Özellikle 2000 yılların basından itibaren Rusya-Türkiye ilişkilerinde ekonomi alanında işbirliğinin yanı sıra, siyasal ve güvenlik alanlarında da kontrollü gerginlik ve rekabet anlayışından işbirliğine geçiş sureci konusunda bazı somut adımlar atılmıştır. Bu bağlamda 16 Kasım 2001’de iki ülke dışişleri bakanlarının New York’ta imzaladıkları “Avrasya Eylem Planı” ile Avrasya coğrafyasında siyasi alanda ve terörizmle mücadele işbirliği ve ekonomik ortaklık konusunda uzlaşmaya varılmıştır. Ayrıca, Türkiye ile ilişkilerin geliştirilmesinde en mesafeli tutum takınan resmi kurumlardan Rusya Genelkurmayı’nın Başkanı Anatoliy Kvaşnin’in Ocak 2002’de yaptığı Türkiye ziyaretinde bölgede istikrar için Rus-Türk işbirliği önerisi ile ilişkilerin güvenlik boyutuna yeni bir acilim getirmiştir. Bunun yanı sıra iki ülke arasında askeri eğitim Anlaşması imzalanması ve Türk ordusunun modernizasyonu çerçevesinde yapılan askeri helikopter ihalesine Rus şirketinin ilgisi de ikili ilişkilerin güvenlik boyutu bakımından anlamlı hususlardır. Keza iki ülke arasında nükleer yapmaya ilişkin anlaşmanın imzalanması ise ilişkilerin dikkat çekici bir başka husustur.

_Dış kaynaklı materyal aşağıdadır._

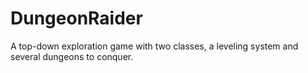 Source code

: # DungeonRaider
A top-down exploration game with two classes, a leveling system and several dungeons to conquer.
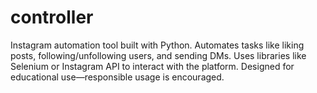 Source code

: # controller
Instagram automation tool built with Python. Automates tasks like liking posts, following/unfollowing users, and sending DMs. Uses libraries like Selenium or Instagram API to interact with the platform. Designed for educational use—responsible usage is encouraged.
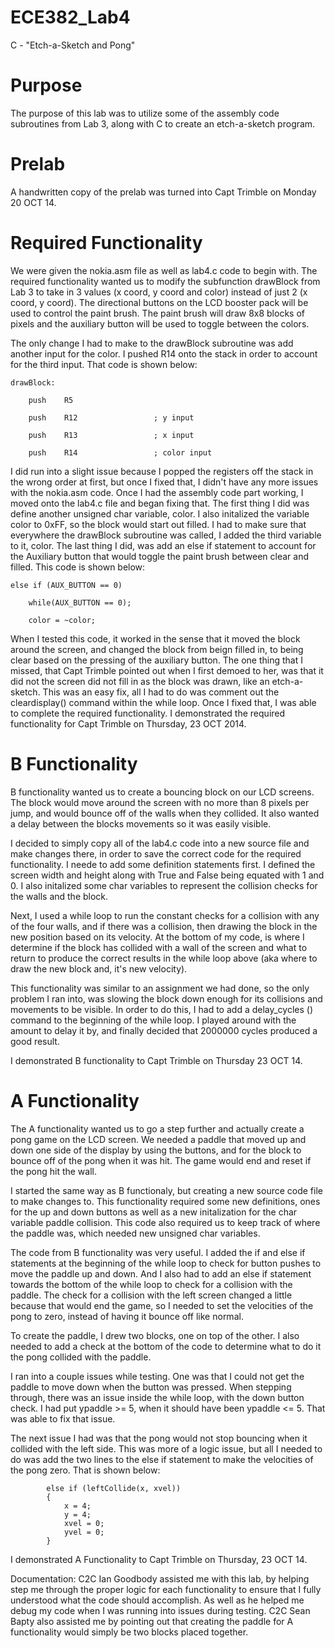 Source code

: ECE382_Lab4
===========

C - "Etch-a-Sketch and Pong"

# Purpose
  The purpose of this lab was to utilize some of the assembly code subroutines from Lab 3, along with C to create an etch-a-sketch program. 
  
  
# Prelab
  A handwritten copy of the prelab was turned into Capt Trimble on Monday 20 OCT 14.
  
# Required Functionality

  We were given the nokia.asm file as well as lab4.c code to begin with. The required functionality wanted us to modify the subfunction drawBlock from Lab 3 to take in 3 values (x coord, y coord and color) instead of just 2 (x coord, y coord). The directional buttons on the LCD booster pack will be used to control the paint brush. The paint brush will draw 8x8 blocks of pixels and the auxiliary button will be used to toggle between the colors. 
  
  The only change I had to make to the drawBlock subroutine was add another input for the color. I pushed R14 onto the stack in order to account for the third input. That code is shown below: 
  
	drawBlock:

		push	R5

		push	R12					; y input
	
		push	R13					; x input
	
		push 	R14					; color input

	
  
  I did run into a slight issue because I popped the registers off the stack in the wrong order at first, but once I fixed that, I didn't have any more issues with the nokia.asm code. Once I had the assembly code part working, I moved onto the lab4.c file and began fixing that. The first thing I did was define another unsigned char variable, color. I also initalized the variable color to 0xFF, so the block would start out filled. I had to make sure that everywhere the drawBlock subroutine was called, I added the third variable to it, color. The last thing I did, was add an else if statement to account for the Auxiliary button that would toggle the paint brush between clear and filled. This code is shown below:


 	else if (AUX_BUTTON == 0)
 
		while(AUX_BUTTON == 0);
	
		color = ~color;

 
 
 When I tested this code, it worked in the sense that it moved the block around the screen, and changed the block from beign filled in, to being clear based on the pressing of the auxiliary button. The one thing that I missed, that Capt Trimble pointed out when I first demoed to her, was that it did not the screen did not fill in as the block was drawn, like an etch-a-sketch. This was an easy fix, all I had to do was comment out the cleardisplay() command within the while loop. Once I fixed that, I was able to complete the required functionality. I demonstrated the required functionality for Capt Trimble on Thursday, 23 OCT 2014. 
 
# B Functionality

 B functionality wanted us to create a bouncing block on our LCD screens. The block would move around the screen with no more than 8 pixels per jump, and would bounce off of the walls when they collided. It also wanted a delay between the blocks movements so it was easily visible. 
	
 I decided to simply copy all of the lab4.c code into a new source file and make changes there, in order to save the correct code for the required functionality. I neede to add some definition statements first. I defined the screen width and height along with True and False being equated with 1 and 0. I also initalized some char variables to represent the collision checks for the walls and the block.

 Next, I used a while loop to run the constant checks for a collision with any of the four walls, and if there was a collision, then drawing the block in the new position based on its velocity. At the bottom of my code, is where I determine if the block has collided with a wall of the screen and what to return to produce the correct results in the while loop above (aka where to draw the new block and, it's new velocity). 
	
 This functionality was similar to an assignment we had done, so the only problem I ran into, was slowing the block down enough for its collisions and movements to be visible. In order to do this,  I had to add a delay_cycles () command to the beginning of the while loop. I played around with the amount to delay it by, and finally decided that 2000000 cycles produced a good result. 
	
 I demonstrated B functionality to Capt Trimble on Thursday 23 OCT 14. 
 
# A Functionality

The A functionality wanted us to go a step further and actually create a pong game on the LCD screen. We needed a paddle that moved up and down one side of the display by using the buttons, and for the block to bounce off of the pong when it was hit. The game would end and reset if the pong hit the wall. 

I started the same way as B functionaly, but creating a new source code file to make changes to. This functionality required some new definitions, ones for the up and down buttons as well as a new initalization for the char variable paddle collision. This code also required us to keep track of where the paddle was, which needed new unsigned char variables. 

The code from B functionality was very useful. I added the if and else if statements at the beginning of the while loop to check for button pushes to move the paddle up and down. And I also had to add an else if statement towards the bottom of the while loop to check for a collision with the paddle. The check for a collision with the left screen changed a little because that would end the game, so I needed to set the velocities of the pong to zero, instead of having it bounce off like normal. 
 
 To create the paddle, I drew two blocks, one on top of the other. I also needed to add a check at the bottom of the code to determine what to do it the pong collided with the paddle. 
 
 I ran into a couple issues while testing. One was that I could not get the paddle to move down when the button was pressed. When stepping through, there was an issue inside the while loop, with the down button check. I had put ypaddle >= 5, when it should have been ypaddle <= 5. That was able to fix that issue.
 
 The next issue I had was that the pong would not stop bouncing when it collided with the left side. This was more of a logic issue, but all I needed to do was add the two lines to the else if statement to make the velocities of the pong zero. That is shown below:
 
 			else if (leftCollide(x, xvel))					
			{
				x = 4;
				y = 4;
				xvel = 0;
				yvel = 0;
			}
			

I demonstrated A Functionality to Capt Trimble on Thursday, 23 OCT 14.

Documentation: C2C Ian Goodbody assisted me with this lab, by helping step me through the proper logic for each functionality to ensure that I fully understood what the code should accomplish. As well as he helped me debug my code when I was running into issues during testing. C2C Sean Bapty also assisted me by pointing out that creating the paddle for A functionality would simply be two blocks placed together. 
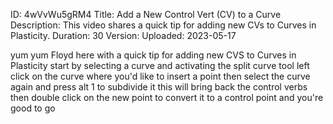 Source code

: ID: 4wVvWu5gRM4
Title: Add a New Control Vert (CV) to a Curve
Description: This video shares a quick tip for adding new CVs to Curves in Plasticity.
Duration: 30
Version: 
Uploaded: 2023-05-17

yum yum Floyd here with a quick tip for
adding new CVS to Curves in Plasticity
start by selecting a curve and
activating the split curve tool left
click on the curve where you'd like to
insert a point then select the curve
again and press alt 1 to subdivide it
this will bring back the control verbs
then double click on the new point to
convert it to a control point and you're
good to go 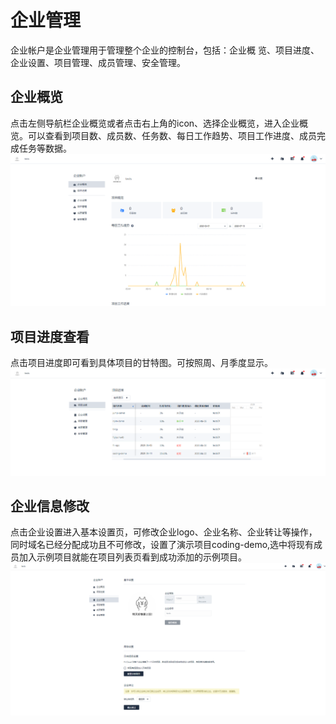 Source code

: # 企业管理
企业帐户是企业管理用于管理整个企业的控制台，包括：企业概 览、项目进度、企业设置、项目管理、成员管理、安全管理。

## 企业概览

点击左侧导航栏企业概览或者点击右上角的icon、选择企业概览，进入企业概览。可以查看到项目数、成员数、任务数、每日工作趋势、项目工作进度、成员完成任务等数据。
![企业概览](../图片/开发者中心/功能介绍/企业管理/5f080731833d7.PNG "企业概览")

## 项目进度查看

点击项目进度即可看到具体项目的甘特图。可按照周、月季度显示。
![项目进度](../图片/开发者中心/功能介绍/企业管理/5f080883863e5.PNG "项目进度")

## 企业信息修改

点击企业设置进入基本设置页，可修改企业logo、企业名称、企业转让等操作，同时域名已经分配成功且不可修改，设置了演示项目coding-demo,选中将现有成员加入示例项目就能在项目列表页看到成功添加的示例项目。
![企业设置](../图片/开发者中心/功能介绍/企业管理/5f0809dc456ba.PNG "企业设置")
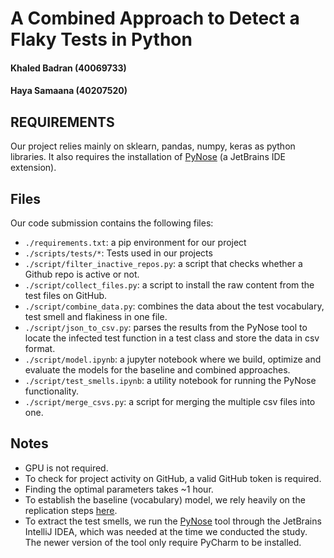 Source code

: # A Combined Approach to Detect a Flaky Tests in Python
#### Khaled Badran (40069733)
#### Haya Samaana  (40207520)


REQUIREMENTS
------------
Our project relies mainly on sklearn, pandas, numpy, keras as python libraries.
It also requires the installation of [PyNose](https://github.com/jetbrains-research/pynose) (a JetBrains IDE extension).


Files
------------
Our code submission contains the following files:

* `./requirements.txt`: a pip environment for our project 
* `./scripts/tests/*`: Tests used in our projects 
* `./script/filter_inactive_repos.py`: a script that checks whether a Github repo is active or not. 
* `./script/collect_files.py`: a script to install the raw content from the test files on GitHub.
* `./script/combine_data.py`: combines the data about the test vocabulary, test smell and flakiness in one file.
* `./script/json_to_csv.py`: parses the results from the PyNose tool to locate the infected test function in a test class
 and store the data in csv format. 
* `./script/model.ipynb`: a jupyter notebook where we build, optimize and evaluate the models for the baseline and combined approaches. 
* `./script/test_smells.ipynb`:  a utility notebook for running the PyNose functionality.
* `./script/merge_csvs.py`:  a script for merging the multiple csv files into one.


Notes
------------
* GPU is not required.
* To check for project activity on GitHub, a valid GitHub token is required. 
* Finding the optimal parameters takes ~1 hour.
* To establish the baseline (vocabulary) model, we rely heavily on the replication steps [here](https://github.com/GuillaumeHaben/MSR2021-ReplicationPackage). 
* To extract the test smells, we run the [PyNose](https://github.com/jetbrains-research/pynose) tool through the JetBrains IntelliJ IDEA, which was needed at the time we conducted the study.
 The newer version of the tool only require PyCharm to be installed. 


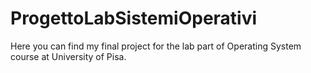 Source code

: # ProgettoLabSistemiOperativi
Here you can find my final project for the lab part of Operating System course at University of Pisa. 
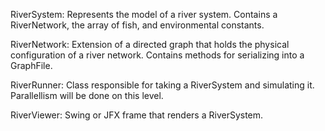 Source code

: RiverSystem: Represents the model of a river system. Contains a RiverNetwork, the array of fish, and environmental constants.

RiverNetwork: Extension of a directed graph that holds the physical configuration of a river network. Contains methods for serializing into a GraphFile.

RiverRunner: Class responsible for taking a RiverSystem and simulating it. Parallellism will be done on this level.

RiverViewer: Swing or JFX frame that renders a RiverSystem.
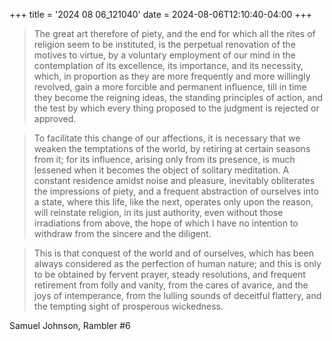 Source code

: +++
title = '2024 08 06_121040'
date = 2024-08-06T12:10:40-04:00
+++

> The great art therefore of piety, and the end for which all the rites of religion seem to be instituted, is the perpetual renovation of the motives to virtue, by a voluntary employment of our mind in the contemplation of its excellence, its importance, and its necessity, which, in proportion as they are more frequently and more willingly revolved, gain a more forcible and permanent influence, till in time they become the reigning ideas, the standing principles of action, and the test by which every thing pro­posed to the judgment is rejected or approved.

> To facilitate this change of our affections, it is necessary that we weaken the temptations of the world, by retiring at certain seasons from it; for its influence, arising only from its presence, is much lessened when it becomes the object of solitary meditation. A constant residence amidst noise and pleasure, inevitably obliterates the impressions of piety, and a frequent abstraction of ourselves into a state, where this life, like the next, operates only upon the reason, will reinstate religion, in its just authority, even without those irradiations from above, the hope of which I have no intention to withdraw from the sincere and the diligent.

> This is that conquest of the world and of ourselves, which has been always considered as the perfection of human nature; and this is only to be obtained by fervent prayer, steady resolutions, and frequent retirement from folly and vanity, from the cares of avarice, and the joys of intemperance, from the lulling sounds of deceitful flattery, and the tempting sight of prosperous wickedness.

Samuel Johnson, Rambler #6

Rusya-Türkiye ilişkilerinin yeni dönemde tarihsel rekabet yüküne dayanan ilişki anlayışından yavaş-yavaş sıyrılarak çok boyutlu bir işbirliği surecine girdiğini söylemek mümkündür. Başkan Putin’in Aralık 2004-deki Ankara ziyareti sırasında taraflar arasında derinleştirilmiş çok boyutlu işbirliği çerçeve Anlaşması imzalanması da bunun en önemli göstergesi olarak görülebilir. Bu trendin 21. yüzyıldaki Rusya-Türkiye ilişkilerinin temel dinamiğini oluşturacağını bekleyebiliriz. Yeni dönem 21. yüzyılda küresel egemenlik mücadelesinin temel çatışma alanı olma niteliğini sürdüren Avrasya coğrafyasındaki ülkelerin bu süreçte kendi konumlarını yeniden değerlendirmesi surecidir. Bu geniş coğrafyanın iki kilit ülkesi konumundaki Rusya ve Türkiye’nin karşılıklı ilişkileri ve stratejik tercihleri Avrasya’nın gelecekteki kaderinin belirlenmesinde en önemli gelişmelerden biri olacaktır.
Dr. Nazim CAFERSOY, Kafkasya Uluslararası İlişkiler ve Stratejik Araştırmalar Merkezi Başkanı (QAFSAM-www.qafsam.org)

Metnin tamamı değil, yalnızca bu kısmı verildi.